Saved data entries
•••••

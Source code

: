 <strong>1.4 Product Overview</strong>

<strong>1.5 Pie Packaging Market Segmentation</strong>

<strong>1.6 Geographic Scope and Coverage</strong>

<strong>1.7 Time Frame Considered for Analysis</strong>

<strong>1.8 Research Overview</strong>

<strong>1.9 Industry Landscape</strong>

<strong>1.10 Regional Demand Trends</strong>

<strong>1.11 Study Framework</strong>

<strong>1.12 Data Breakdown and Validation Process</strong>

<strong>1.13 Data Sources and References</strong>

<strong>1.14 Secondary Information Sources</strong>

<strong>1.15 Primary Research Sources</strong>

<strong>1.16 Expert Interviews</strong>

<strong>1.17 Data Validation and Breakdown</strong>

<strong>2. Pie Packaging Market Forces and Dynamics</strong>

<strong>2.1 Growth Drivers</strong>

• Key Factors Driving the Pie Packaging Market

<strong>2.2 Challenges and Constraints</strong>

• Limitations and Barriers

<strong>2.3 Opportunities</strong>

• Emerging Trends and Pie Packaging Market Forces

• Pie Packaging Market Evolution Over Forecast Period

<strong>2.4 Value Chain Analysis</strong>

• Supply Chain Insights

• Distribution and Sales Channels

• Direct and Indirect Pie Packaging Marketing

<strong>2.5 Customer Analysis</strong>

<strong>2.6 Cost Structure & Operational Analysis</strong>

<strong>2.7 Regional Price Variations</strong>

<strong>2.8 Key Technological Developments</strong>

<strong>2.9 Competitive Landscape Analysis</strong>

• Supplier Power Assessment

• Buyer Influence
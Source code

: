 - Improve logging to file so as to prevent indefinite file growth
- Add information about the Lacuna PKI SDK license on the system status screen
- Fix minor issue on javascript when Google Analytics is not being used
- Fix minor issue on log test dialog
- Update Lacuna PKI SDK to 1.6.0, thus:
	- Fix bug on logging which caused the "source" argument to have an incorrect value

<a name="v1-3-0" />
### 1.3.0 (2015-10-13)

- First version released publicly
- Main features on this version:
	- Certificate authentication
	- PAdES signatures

•••••

Set down precisely the lines above between the line holding "indefinite file growth" and the line holding "- Fix minor issue on log test dialog", inclusive, and nothing beyond them.

→ **Response for this exercise**
: - Improve logging to file so as to prevent indefinite file growth
- Add information about the Lacuna PKI SDK license on the system status screen
- Fix minor issue on javascript when Google Analytics is not being used
- Fix minor issue on log test dialog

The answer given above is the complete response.